TASK STATEMENT: Set every record down again, exactly and completely.

DATA SUPPLIED:
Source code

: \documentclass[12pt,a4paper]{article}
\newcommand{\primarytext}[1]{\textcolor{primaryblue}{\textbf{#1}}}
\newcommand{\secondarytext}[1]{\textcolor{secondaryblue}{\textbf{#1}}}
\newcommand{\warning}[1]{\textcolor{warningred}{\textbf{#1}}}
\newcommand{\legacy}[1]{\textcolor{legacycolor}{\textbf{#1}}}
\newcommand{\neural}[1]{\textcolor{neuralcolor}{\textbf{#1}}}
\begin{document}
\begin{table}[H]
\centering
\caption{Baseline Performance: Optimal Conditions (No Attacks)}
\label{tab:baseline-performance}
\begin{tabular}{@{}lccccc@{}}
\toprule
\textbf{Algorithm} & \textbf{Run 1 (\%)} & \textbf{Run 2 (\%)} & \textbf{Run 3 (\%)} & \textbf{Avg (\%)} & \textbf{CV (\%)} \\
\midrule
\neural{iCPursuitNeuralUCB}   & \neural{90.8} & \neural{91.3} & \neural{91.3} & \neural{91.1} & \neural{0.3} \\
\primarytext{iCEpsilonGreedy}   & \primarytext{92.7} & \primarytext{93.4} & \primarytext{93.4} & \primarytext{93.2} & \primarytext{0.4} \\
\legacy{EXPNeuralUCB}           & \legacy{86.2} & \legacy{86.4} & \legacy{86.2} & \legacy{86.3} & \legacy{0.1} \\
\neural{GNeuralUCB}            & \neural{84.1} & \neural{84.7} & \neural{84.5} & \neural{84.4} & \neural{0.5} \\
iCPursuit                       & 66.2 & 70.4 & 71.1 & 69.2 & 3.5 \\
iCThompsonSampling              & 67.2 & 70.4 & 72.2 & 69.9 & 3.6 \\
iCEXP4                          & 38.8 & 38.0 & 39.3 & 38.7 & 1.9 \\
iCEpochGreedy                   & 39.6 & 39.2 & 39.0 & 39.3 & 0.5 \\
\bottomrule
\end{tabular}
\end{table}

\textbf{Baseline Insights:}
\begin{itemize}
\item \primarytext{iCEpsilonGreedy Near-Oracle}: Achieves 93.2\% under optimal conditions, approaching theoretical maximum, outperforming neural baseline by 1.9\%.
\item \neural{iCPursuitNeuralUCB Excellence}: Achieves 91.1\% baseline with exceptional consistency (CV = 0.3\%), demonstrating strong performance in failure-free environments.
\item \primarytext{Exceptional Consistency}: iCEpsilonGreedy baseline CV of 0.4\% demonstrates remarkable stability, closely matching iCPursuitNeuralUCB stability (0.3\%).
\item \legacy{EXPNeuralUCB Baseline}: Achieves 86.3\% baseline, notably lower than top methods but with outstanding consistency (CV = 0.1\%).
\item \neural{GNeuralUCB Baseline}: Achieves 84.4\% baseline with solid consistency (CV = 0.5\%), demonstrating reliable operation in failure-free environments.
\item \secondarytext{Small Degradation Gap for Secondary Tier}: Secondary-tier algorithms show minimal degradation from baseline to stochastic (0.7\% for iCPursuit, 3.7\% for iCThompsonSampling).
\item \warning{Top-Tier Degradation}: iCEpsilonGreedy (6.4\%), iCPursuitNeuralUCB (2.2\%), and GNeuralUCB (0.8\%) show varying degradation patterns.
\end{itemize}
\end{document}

WORKED SOLUTION:
Source code

: \documentclass[12pt,a4paper]{article}
\newcommand{\primarytext}[1]{\textcolor{primaryblue}{\textbf{#1}}}
\newcommand{\secondarytext}[1]{\textcolor{secondaryblue}{\textbf{#1}}}
\newcommand{\warning}[1]{\textcolor{warningred}{\textbf{#1}}}
\newcommand{\legacy}[1]{\textcolor{legacycolor}{\textbf{#1}}}
\newcommand{\neural}[1]{\textcolor{neuralcolor}{\textbf{#1}}}
\begin{document}
\begin{table}[H]
\centering
\caption{Baseline Performance: Optimal Conditions (No Attacks)}
\label{tab:baseline-performance}
\begin{tabular}{@{}lccccc@{}}
\toprule
\textbf{Algorithm} & \textbf{Run 1 (\%)} & \textbf{Run 2 (\%)} & \textbf{Run 3 (\%)} & \textbf{Avg (\%)} & \textbf{CV (\%)} \\
\midrule
\neural{iCPursuitNeuralUCB}   & \neural{90.8} & \neural{91.3} & \neural{91.3} & \neural{91.1} & \neural{0.3} \\
\primarytext{iCEpsilonGreedy}   & \primarytext{92.7} & \primarytext{93.4} & \primarytext{93.4} & \primarytext{93.2} & \primarytext{0.4} \\
\legacy{EXPNeuralUCB}           & \legacy{86.2} & \legacy{86.4} & \legacy{86.2} & \legacy{86.3} & \legacy{0.1} \\
\neural{GNeuralUCB}            & \neural{84.1} & \neural{84.7} & \neural{84.5} & \neural{84.4} & \neural{0.5} \\
iCPursuit                       & 66.2 & 70.4 & 71.1 & 69.2 & 3.5 \\
iCThompsonSampling              & 67.2 & 70.4 & 72.2 & 69.9 & 3.6 \\
iCEXP4                          & 38.8 & 38.0 & 39.3 & 38.7 & 1.9 \\
iCEpochGreedy                   & 39.6 & 39.2 & 39.0 & 39.3 & 0.5 \\
\bottomrule
\end{tabular}
\end{table}

\textbf{Baseline Insights:}
\begin{itemize}
\item \primarytext{iCEpsilonGreedy Near-Oracle}: Achieves 93.2\% under optimal conditions, approaching theoretical maximum, outperforming neural baseline by 1.9\%.
\item \neural{iCPursuitNeuralUCB Excellence}: Achieves 91.1\% baseline with exceptional consistency (CV = 0.3\%), demonstrating strong performance in failure-free environments.
\item \primarytext{Exceptional Consistency}: iCEpsilonGreedy baseline CV of 0.4\% demonstrates remarkable stability, closely matching iCPursuitNeuralUCB stability (0.3\%).
\item \legacy{EXPNeuralUCB Baseline}: Achieves 86.3\% baseline, notably lower than top methods but with outstanding consistency (CV = 0.1\%).
\item \neural{GNeuralUCB Baseline}: Achieves 84.4\% baseline with solid consistency (CV = 0.5\%), demonstrating reliable operation in failure-free environments.
\item \secondarytext{Small Degradation Gap for Secondary Tier}: Secondary-tier algorithms show minimal degradation from baseline to stochastic (0.7\% for iCPursuit, 3.7\% for iCThompsonSampling).
\item \warning{Top-Tier Degradation}: iCEpsilonGreedy (6.4\%), iCPursuitNeuralUCB (2.2\%), and GNeuralUCB (0.8\%) show varying degradation patterns.
\end{itemize}
\end{document}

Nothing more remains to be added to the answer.